Royal Flush (The Jake Samson & Rosie Vicente Detective Series Book 6) Read online




  Praise for ROYAL FLUSH, the SIXTH novel in the Jake Samson mystery series:

  “Great bar scenes, a wonderfully wry narrative, and the obvious nonsexual affection between Jake and Rosie will have readers clamoring for more.”

  —Library Journal

  “Ms. Singer is one of only three or four authors that I wouldn’t miss whatever she wrote.”

  —Over My Dead Body

  ROYAL FLUSH

  A Jake Samson Mystery

  BY

  SHELLEY SINGER

  booksBnimble Publishing

  New Orleans, La.

  Royal Flush

  Copyright © 1999 by Shelley Singer

  All rights are reserved. No part of this book may be used or reproduced in any manner whatsoever without written permission, except in the case of brief quotations embodied in critical articles and reviews.

  Cover by Andy Brown

  eBook ISBN: 9780990454311

  Originally published by Perseverance Press

  www.booksbnimble.com

  First booksBnimble electronic publication: June, 2014

  Digital Editions (epub and mobi formats) produced by

  eBooks By Barb for booknook.biz

  Contents

  Start Reading

  Full Table of Contents

  – 1 –

  The boy was about nineteen. He had a black eye, a shaved head, brown boots with yellow stitching and red laces, a bomber jacket, muscles, and an attitude.

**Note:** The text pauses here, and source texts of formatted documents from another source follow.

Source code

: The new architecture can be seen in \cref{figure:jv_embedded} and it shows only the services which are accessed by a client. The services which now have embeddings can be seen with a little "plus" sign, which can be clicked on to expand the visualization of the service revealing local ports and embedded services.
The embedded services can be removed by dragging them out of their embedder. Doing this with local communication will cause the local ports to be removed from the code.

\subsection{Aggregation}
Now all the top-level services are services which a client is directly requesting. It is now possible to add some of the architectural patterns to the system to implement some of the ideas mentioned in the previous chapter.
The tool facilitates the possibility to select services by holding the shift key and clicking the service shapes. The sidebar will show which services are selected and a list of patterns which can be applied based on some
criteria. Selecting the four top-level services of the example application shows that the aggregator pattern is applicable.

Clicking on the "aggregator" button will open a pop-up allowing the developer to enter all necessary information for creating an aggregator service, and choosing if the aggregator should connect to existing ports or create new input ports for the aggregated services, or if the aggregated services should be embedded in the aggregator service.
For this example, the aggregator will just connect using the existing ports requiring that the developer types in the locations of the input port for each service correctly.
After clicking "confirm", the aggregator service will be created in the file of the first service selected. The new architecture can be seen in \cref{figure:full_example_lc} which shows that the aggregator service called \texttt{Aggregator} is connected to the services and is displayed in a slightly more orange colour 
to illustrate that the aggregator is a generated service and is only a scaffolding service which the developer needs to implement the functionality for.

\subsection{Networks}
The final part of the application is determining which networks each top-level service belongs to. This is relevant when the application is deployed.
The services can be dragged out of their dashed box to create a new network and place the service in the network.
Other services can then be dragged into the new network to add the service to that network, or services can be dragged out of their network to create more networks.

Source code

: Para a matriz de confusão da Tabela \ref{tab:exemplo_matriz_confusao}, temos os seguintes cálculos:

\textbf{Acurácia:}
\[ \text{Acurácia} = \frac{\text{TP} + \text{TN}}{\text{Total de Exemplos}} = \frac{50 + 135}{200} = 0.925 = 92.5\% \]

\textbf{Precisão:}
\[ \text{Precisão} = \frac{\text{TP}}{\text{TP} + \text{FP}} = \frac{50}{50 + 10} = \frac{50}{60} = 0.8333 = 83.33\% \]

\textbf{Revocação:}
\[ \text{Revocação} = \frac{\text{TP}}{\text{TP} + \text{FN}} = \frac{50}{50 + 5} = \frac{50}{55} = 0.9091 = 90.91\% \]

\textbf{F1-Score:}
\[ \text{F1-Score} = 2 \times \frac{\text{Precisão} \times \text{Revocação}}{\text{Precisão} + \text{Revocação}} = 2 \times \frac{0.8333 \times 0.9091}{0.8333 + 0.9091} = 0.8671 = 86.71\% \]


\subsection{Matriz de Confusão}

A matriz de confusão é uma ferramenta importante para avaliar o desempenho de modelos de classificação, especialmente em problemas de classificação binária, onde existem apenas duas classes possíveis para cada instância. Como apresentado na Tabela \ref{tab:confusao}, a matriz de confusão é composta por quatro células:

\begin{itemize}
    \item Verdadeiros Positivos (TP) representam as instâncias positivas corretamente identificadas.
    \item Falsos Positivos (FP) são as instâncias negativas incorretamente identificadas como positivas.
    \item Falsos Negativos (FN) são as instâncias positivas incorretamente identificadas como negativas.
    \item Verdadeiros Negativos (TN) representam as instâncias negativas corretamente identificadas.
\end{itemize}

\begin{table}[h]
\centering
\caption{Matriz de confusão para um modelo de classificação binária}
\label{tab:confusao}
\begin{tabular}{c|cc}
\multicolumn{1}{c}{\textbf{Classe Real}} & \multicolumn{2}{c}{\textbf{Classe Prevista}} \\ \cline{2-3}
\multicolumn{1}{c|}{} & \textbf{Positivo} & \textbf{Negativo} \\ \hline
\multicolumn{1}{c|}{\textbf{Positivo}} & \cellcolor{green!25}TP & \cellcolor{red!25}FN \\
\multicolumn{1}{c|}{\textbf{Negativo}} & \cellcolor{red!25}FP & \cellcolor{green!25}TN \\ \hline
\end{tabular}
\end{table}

  When he’d showed up at my door with Deeanne, my first impulse was to spin him around and shove him back down the stairs. But heaven help us, he was Deeanne’s boyfriend, so there he was, sitting on my couch and glaring at me, while she begged me to help him.

  “See, Jake, I didn’t want to tell Artie I was coming to see you because he doesn’t, you know, have a lot of sympathy for, like, mistakes.” She shrugged her bony adolescent shoulders helplessly.

  She was talking about my oldest friend, Artie Perrine. Her godfather. Her keeper for the past half year while her parents were off somewhere on the other side of the world doing God knows what. Artie had told me she’d begged to stay with him and finish high school where she was. Being Artie, he’d agreed. But the more I heard about Deeanne, the more I thought her folks had planned the whole thing just to get away from her.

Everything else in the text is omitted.